Every line in the entries where "Cratchit" is found should be copied.

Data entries
=== Begin Enclosure ===

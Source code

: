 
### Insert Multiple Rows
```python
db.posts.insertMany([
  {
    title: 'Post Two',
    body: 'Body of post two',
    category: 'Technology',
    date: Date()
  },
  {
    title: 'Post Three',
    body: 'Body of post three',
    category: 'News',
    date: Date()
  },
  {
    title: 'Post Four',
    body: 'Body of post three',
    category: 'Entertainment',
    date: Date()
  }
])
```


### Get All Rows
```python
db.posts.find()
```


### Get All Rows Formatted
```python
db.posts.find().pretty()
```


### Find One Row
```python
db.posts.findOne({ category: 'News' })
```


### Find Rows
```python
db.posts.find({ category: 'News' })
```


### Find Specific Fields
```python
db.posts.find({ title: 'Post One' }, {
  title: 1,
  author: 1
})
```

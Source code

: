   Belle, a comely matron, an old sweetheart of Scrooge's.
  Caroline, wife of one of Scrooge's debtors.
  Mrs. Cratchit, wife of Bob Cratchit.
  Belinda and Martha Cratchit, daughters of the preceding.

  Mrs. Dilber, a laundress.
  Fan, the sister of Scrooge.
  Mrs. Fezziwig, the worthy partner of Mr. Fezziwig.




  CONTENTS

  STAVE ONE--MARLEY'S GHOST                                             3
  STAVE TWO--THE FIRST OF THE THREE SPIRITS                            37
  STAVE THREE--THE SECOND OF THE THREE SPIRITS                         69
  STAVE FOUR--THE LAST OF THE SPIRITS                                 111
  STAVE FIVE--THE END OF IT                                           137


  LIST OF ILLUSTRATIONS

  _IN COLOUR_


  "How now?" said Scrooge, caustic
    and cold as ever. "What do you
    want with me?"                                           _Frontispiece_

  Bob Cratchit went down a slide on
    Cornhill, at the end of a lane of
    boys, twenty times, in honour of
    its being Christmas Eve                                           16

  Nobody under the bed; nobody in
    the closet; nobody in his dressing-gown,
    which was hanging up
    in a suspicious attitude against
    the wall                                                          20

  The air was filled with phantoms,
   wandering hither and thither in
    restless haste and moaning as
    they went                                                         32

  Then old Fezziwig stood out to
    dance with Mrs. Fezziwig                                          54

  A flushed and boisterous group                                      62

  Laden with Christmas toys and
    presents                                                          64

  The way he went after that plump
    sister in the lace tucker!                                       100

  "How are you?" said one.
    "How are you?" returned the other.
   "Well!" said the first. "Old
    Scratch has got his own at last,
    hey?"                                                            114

=== End Enclosure ===

OUTPUT BELOW:
  Mrs. Cratchit, wife of Bob Cratchit.
  Belinda and Martha Cratchit, daughters of the preceding.
  Bob Cratchit went down a slide on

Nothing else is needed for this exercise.